Nad ranem zbudziły nas odgłosy łamiących się drzew. Miałem nadzieje że rano przestanie padać śnieg i powoli wszystko wróci do normy.

Piątkowy poranek odsłonił obraz jak po bitwie.

DSCF5370

Nasza taborowa jabłoń leżała na ziemi 🙁 a w czasie śniadania złamało się drzewo i upadło na umywalnie

DSCF5371

Wejście od strony Trzcińska zostało zawalone konarami i sniegiem

DSCF5373

Cały Tabor tonął w śniegu.


DSCF5378

DSCF5377

Samochód ustawiłem tak aby padające drzewa nie uszkodziły go, ale gwarancji żadnej nie było

DSCF5375

Nad podestami połamały się okazałe dęby, a na parkingu zalegały czuby drzew

Po solidnym śniadaniu zabraliśmy  się do pracy.

Julia która właśnie zgłosiła się do pracy na Taborze przeszła prawdziwy chrzest bojowy 🙂

DSCF5381

Agnieszka przed pracą niwelowała różnice rozmiarowe obuwia

DSCF5385

DSCF5388

w czasie pracy stwierdziła ” pier…. lić  Hiszpanie , jednak zostanę drwalem „

Wyprawa do Karpnik trwała 1,5 godziny.

DSCF5403

W Sobotę rano zaczęła się odwilż.  Usunęliśmy wszystkie przeszkody droga jest przejezdna .

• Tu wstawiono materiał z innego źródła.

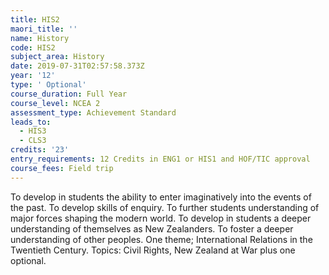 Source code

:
 ```yaml
---
title: HIS2
maori_title: ''
name: History
code: HIS2
subject_area: History
date: 2019-07-31T02:57:58.373Z
year: '12'
type: ' Optional'
course_duration: Full Year
course_level: NCEA 2
assessment_type: Achievement Standard
leads_to:
  - HIS3
  - CLS3
credits: '23'
entry_requirements: 12 Credits in ENG1 or HIS1 and HOF/TIC approval
course_fees: Field trip
---
```

To develop in students the ability to enter imaginatively into the events of the past. To develop skills of enquiry. To further students understanding of major forces shaping the modern world. To develop in students a deeper understanding of themselves as New Zealanders. To foster a deeper understanding of other peoples. One theme; International Relations in the Twentieth Century. Topics: Civil Rights, New Zealand at War plus one optional.
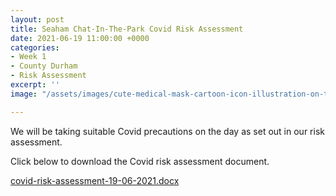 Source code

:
 ```yaml
---
layout: post
title: Seaham Chat-In-The-Park Covid Risk Assessment
date: 2021-06-19 11:00:00 +0000
categories:
- Week 1
- County Durham
- Risk Assessment
excerpt: ''
image: "/assets/images/cute-medical-mask-cartoon-icon-illustration-on-transparent-background-png.png"

---
```

We will be taking suitable Covid precautions on the day as set out in our risk assessment.

Click below to download the Covid risk assessment document.

[covid-risk-assessment-19-06-2021.docx](/assets/images/covid-risk-assessment-19-06-2021.docx "covid-risk-assessment-19-06-2021.docx") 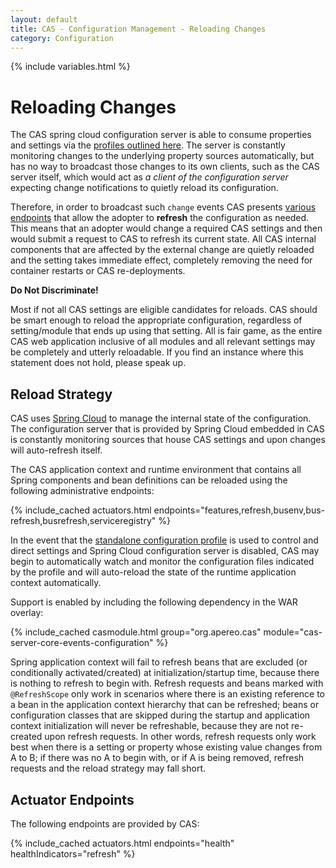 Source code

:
 ```yaml
---
layout: default
title: CAS - Configuration Management - Reloading Changes
category: Configuration
---
```


{% include variables.html %}

# Reloading Changes

The CAS spring cloud configuration server is able to consume properties and settings
via the [profiles outlined here](Configuration-Server-Management.html). The server is constantly monitoring
changes to the underlying property sources automatically, but has no way to broadcast those changes
to its own clients, such as the CAS server itself, which would act as *a client of the configuration
server* expecting change notifications to quietly reload its configuration.

Therefore, in order to broadcast such `change` events CAS
presents [various endpoints](../monitoring/Monitoring-Statistics.html) that allow the adopter
to **refresh** the configuration as needed. This means that an adopter would 
change a required CAS settings and then would submit
a request to CAS to refresh its current state. All CAS internal components that are affected
by the external change are quietly reloaded
and the setting takes immediate effect, completely removing the need for container restarts or CAS re-deployments.

<div class="alert alert-info"><strong>Do Not Discriminate!</strong><p>Most if not all CAS settings are eligible candidates
for reloads. CAS should be smart enough to reload the appropriate configuration, regardless of setting/module that
ends up using that setting. All is fair game, as the entire CAS web application inclusive of all modules and all
relevant settings may be completely and utterly reloadable. If you find an instance where this statement does not hold, please speak up.</p></div>

## Reload Strategy

CAS uses [Spring Cloud](https://github.com/spring-cloud/spring-cloud-config) to manage the internal state of the configuration. The configuration server that
is provided by Spring Cloud embedded in CAS is constantly monitoring sources that house CAS settings and upon changes will auto-refresh itself.

The CAS application context and runtime environment that contains all Spring components and bean definitions
can be reloaded using the following administrative endpoints:

{% include_cached actuators.html endpoints="features,refresh,busenv,bus-refresh,busrefresh,serviceregistry" %}

In the event that the [standalone configuration profile](Configuration-Server-Management.html#configuration-strategies) is used to control and direct settings and Spring Cloud configuration server is disabled, CAS may begin to automatically watch and monitor the configuration files indicated by the profile and will auto-reload the state of the runtime application context automatically.

Support is enabled by including the following dependency in the WAR overlay:

{% include_cached casmodule.html group="org.apereo.cas" module="cas-server-core-events-configuration" %}

Spring application context will fail to refresh beans that are excluded (or conditionally activated/created) at 
initialization/startup time, because there is nothing to refresh to begin with. Refresh requests and beans 
marked with `@RefreshScope` only work in scenarios where there is an existing reference to a bean in the application 
context hierarchy that can be refreshed; beans or configuration classes that are skipped during the startup and 
application context initialization will never be refreshable, because they are not re-created upon refresh 
requests. In other words, refresh requests only work best when there is a setting or property whose existing 
value changes from A to B; if there was no A to begin with, or if A is being removed, refresh requests and the reload strategy may fall short.

## Actuator Endpoints

The following endpoints are provided by CAS:

{% include_cached actuators.html endpoints="health" healthIndicators="refresh" %}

Wszystko działa bez problemów  i o dziwo obeszło się bez większych szkód.

Do końca października na Taborze będzie Agnieszka i serdecznie zaprasza do super klimatycznego miejsca.

DSCF5406

Tak więc do zobaczenia w Sokolikach  🙂


Comments (0)

Elementu nie można komentować.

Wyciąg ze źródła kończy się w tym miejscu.